Also, not every fast food worker is getting $20 an hour. Now, all want wage increases, and the unions are pushing for more with no end in sight.

Before you know it, more layoffs will follow, and businesses will fold. We could start seeing robots.

Here’s your replacement: $20 an hour workers.

The LA Times

“Clearly, the Legislature understands that some workers deserve $20, so they must understand that everybody deserves $20,” said Saru Jayaraman, president of One Fair Wage, a national organization calling for higher salaries in the service sector.

Jayaraman, also director of the Food Labor Research Center at UC Berkeley, led a rally outside the Capitol in Sacramento last week, calling for a statewide $20 minimum wage for all…

Last week, San Diego unions representing hotel, janitorial, and convention workers called for $25 an hour. In another move reflective of how the movement has changed, the Fight for $15 campaign — nearly a decade ago considered revolutionary — changed its name last week to Fight for a Union…

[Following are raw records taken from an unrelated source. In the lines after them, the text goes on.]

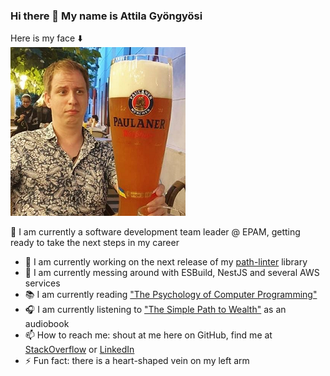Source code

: ### Hi there 👋 My name is Attila Gyöngyösi
Here is my face ⬇️  
![Indeed My Face](https://github.com/attilagyongyosi/attilagyongyosi/blob/master/github-personal-repo-image.png?raw=true)

🤵 I am currently a software development team leader @ EPAM, getting ready to take the next steps in my career

- 🔭 I am currently working on the next release of my [path-linter](https://github.com/attilagyongyosi/path-linter) library
- 🌱 I am currently messing around with ESBuild, NestJS and several AWS services
- 📚 I am currently reading ["The Psychology of Computer Programming"](https://www.amazon.com/Psychology-Computer-Programming-Silver-Anniversary-ebook/dp/B004R9QACC/)
- 🎧 I am currently listening to ["The Simple Path to Wealth"](https://www.amazon.com/The-Simple-Path-to-Wealth-audiobook/dp/B0725RFDPY) as an audiobook
- 📫 How to reach me: shout at me here on GitHub, find me at [StackOverflow](https://stackoverflow.com/users/2516754/attila-gyongyosi) or [LinkedIn](https://www.linkedin.com/in/attila-gyongyosi/)
- ⚡ Fun fact: there is a heart-shaped vein on my left arm

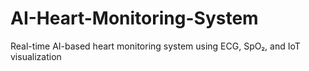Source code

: # AI-Heart-Monitoring-System
Real-time AI-based heart monitoring system using ECG, SpO₂, and IoT visualization
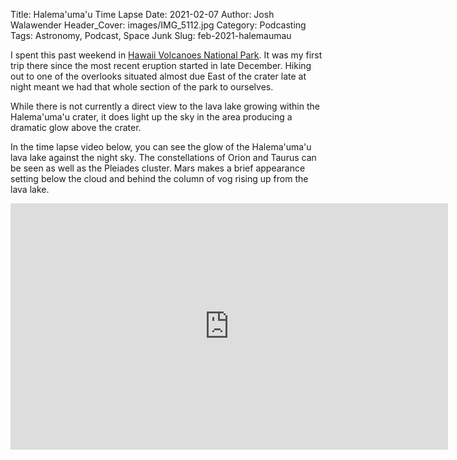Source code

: Title: Halema'uma'u Time Lapse
Date: 2021-02-07
Author: Josh Walawender
Header_Cover: images/IMG_5112.jpg
Category: Podcasting
Tags: Astronomy, Podcast, Space Junk
Slug: feb-2021-halemaumau

I spent this past weekend in [Hawaii Volcanoes National Park](https://www.nps.gov/havo/index.htm).  It was my first trip there since the most recent eruption started in late December.  Hiking out to one of the overlooks situated almost due East of the crater late at night meant we had that whole section of the park to ourselves.

While there is not currently a direct view to the lava lake growing within the Halema'uma'u crater, it does light up the sky in the area producing a dramatic glow above the crater.

In the time lapse video below, you can see the glow of the Halema'uma'u lava lake against the night sky.  The constellations of Orion and Taurus can be seen as well as the Pleiades cluster.  Mars makes a brief appearance setting below the cloud and behind the column of vog rising up from the lava lake.

<iframe width="700" height="394" src="https://www.youtube.com/embed/-FwMzIJLW0c" frameborder="0" allow="accelerometer; autoplay; clipboard-write; encrypted-media; gyroscope; picture-in-picture" allowfullscreen></iframe>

“Should we do more than $18? Yeah, of course,” Sanberg said. “This idea to pull it back in order to go for something bigger in the future … that point of view is kind of making chess pieces out of working people’s lives.”…

The minimum wage in Los Angeles will increase by 50 cents in July to $17.28 an hour.

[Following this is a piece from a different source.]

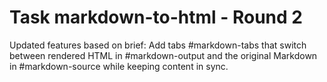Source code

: # Task markdown-to-html - Round 2

Updated features based on brief:
Add tabs #markdown-tabs that switch between rendered HTML in #markdown-output and the original Markdown in #markdown-source while keeping content in sync.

Officials in West Hollywood raised the minimum wage to $19.08… Employers in Mountain View, San Francisco, and Berkeley have to pay more than $18 an hour.

Reality

Republicans and businesses like the California Chamber of Commerce oppose minimum wage hikes. They argue that business owners should be responsible for their own financial decisions.

“We can’t expect the business community to continue to absorb this time and time again,” said Assemblymember Heath Flora (R-Ripon), who co-chairs the labor committee.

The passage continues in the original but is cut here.